The process snowballed. Under pressure from the U.S., other banks around the world restricted or terminated business with North Korea so as not to run afoul of U.S. Treasury sanctions themselves. North Korean traders were forced to either carry cash or rely more on China which itself was restricting banking transactions. The ensuing decline in the black market value of the North Korean currency indicated that the supply of foreign currency in North Korea was rapidly drying up.
U.S. and international attention was also directed at North Korean earnings of approximately $500 million annually from illicit activities. They include currency counterfeiting, narcotics trafficking, cigarette counterfeiting, trafficking in endangered species, and the smuggling of conflict diamonds, counterfeit Viagra, arms and human trafficking, and ballistic missile components and technology, and nuclear materials.

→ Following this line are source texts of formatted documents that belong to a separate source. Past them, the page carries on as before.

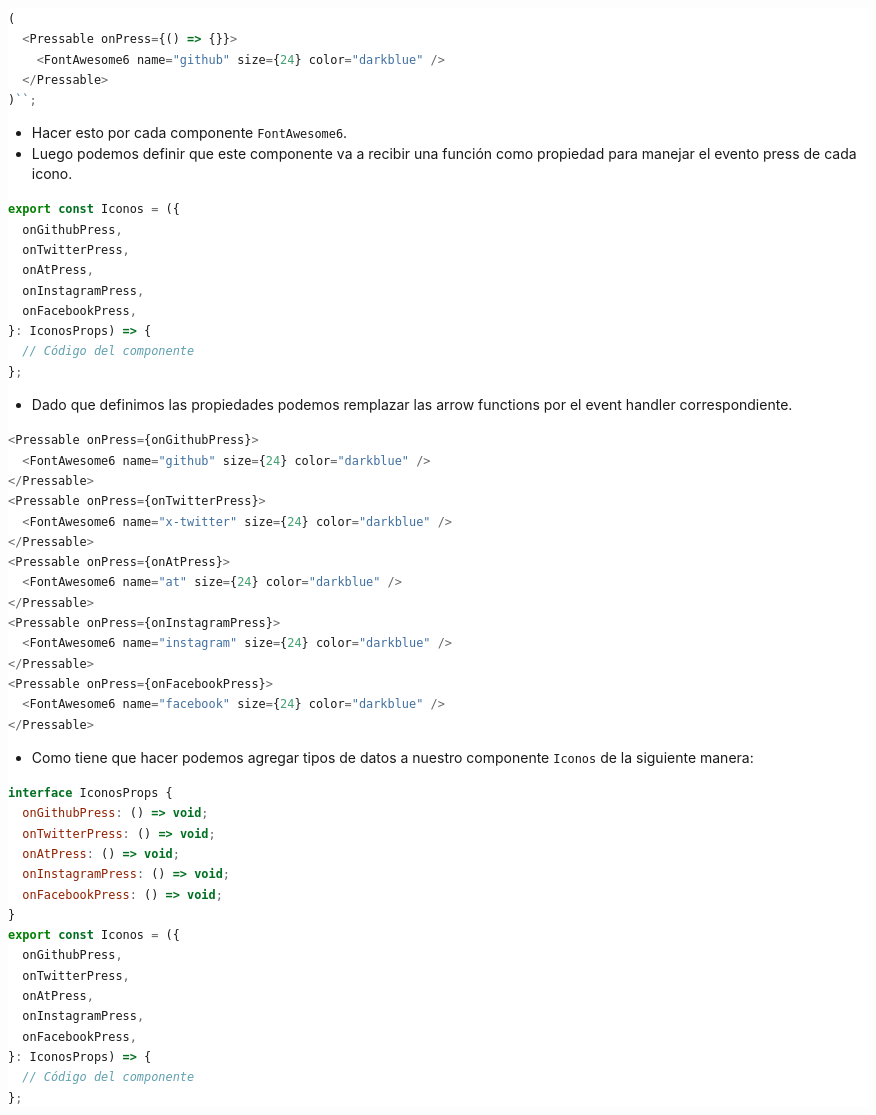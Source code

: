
 ```javascript
(
  <Pressable onPress={() => {}}>
    <FontAwesome6 name="github" size={24} color="darkblue" />
  </Pressable>
)``;
```

- Hacer esto por cada componente `FontAwesome6`.
- Luego podemos definir que este componente va a recibir una función como propiedad para manejar el evento press de cada icono.

```javascript
export const Iconos = ({
  onGithubPress,
  onTwitterPress,
  onAtPress,
  onInstagramPress,
  onFacebookPress,
}: IconosProps) => {
  // Código del componente
};
```

- Dado que definimos las propiedades podemos remplazar las arrow functions por el event handler correspondiente.

```javascript
<Pressable onPress={onGithubPress}>
  <FontAwesome6 name="github" size={24} color="darkblue" />
</Pressable>
<Pressable onPress={onTwitterPress}>
  <FontAwesome6 name="x-twitter" size={24} color="darkblue" />
</Pressable>
<Pressable onPress={onAtPress}>
  <FontAwesome6 name="at" size={24} color="darkblue" />
</Pressable>
<Pressable onPress={onInstagramPress}>
  <FontAwesome6 name="instagram" size={24} color="darkblue" />
</Pressable>
<Pressable onPress={onFacebookPress}>
  <FontAwesome6 name="facebook" size={24} color="darkblue" />
</Pressable>
```

- Como tiene que hacer podemos agregar tipos de datos a nuestro componente `Iconos` de la siguiente manera:

```javascript
interface IconosProps {
  onGithubPress: () => void;
  onTwitterPress: () => void;
  onAtPress: () => void;
  onInstagramPress: () => void;
  onFacebookPress: () => void;
}
export const Iconos = ({
  onGithubPress,
  onTwitterPress,
  onAtPress,
  onInstagramPress,
  onFacebookPress,
}: IconosProps) => {
  // Código del componente
};
```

North Korea was stung into action. In early 2006 it “leaked” the fact that it had ordered its embassies and trading companies to stay away from illicit activities. The U.S. however kept up the pressure, banning U.S. citizens, companies, and their subsidiaries from involvement with North Korean shipping, and attempting to convince other countries to impose similar sanctions on North Korea. Japan, which hosts 600,000 ethnic Koreans, made some important supportive moves, banning North Korean vessels from its ports and approving new measures to block the transfer of funds to that country. These new money-laundering measures came into effect on 4 January. This was rapidly followed by the U.S.-North Korea meeting on financial sanctions. Then the unexpected nuclear deal in February 2007.
It is too early to say if this will lead to North Korea giving up its nuclear capability. It may do , despite what many think, as North Korea does not need nuclear weapons to deter aggression. It has an army of 1.1 million and reserves of 4.7 million, with 4,000 tanks and 18,000 artillery pieces, the majority of which are targeted at Seoul, the capital of South Korea, which is a short distance south of the demilitarised zone (“DMZ”).
Although much of its equipment is outdated and in poor readiness, the International Institute for Strategic Studies in its dossier on North Korea’s weapons programmes concluded: “North Korean soldiers are seen as tough fighters. With its massed artillery near the DMZ, North Korea retains the ability to inflict heavy casualties and collateral damage on allied forces and civilians – North Korean forces may not be able to seize Seoul but they can devastate it”. For this reason, with or without nuclear weapons, the U.S. has not been in a position to effect regime change in North Korea for some time.
However intelligent focused action, of the kind we have come not to expect from the Bush administration, got a result. There’s a lesson here for dealing with other rogue nuclear states.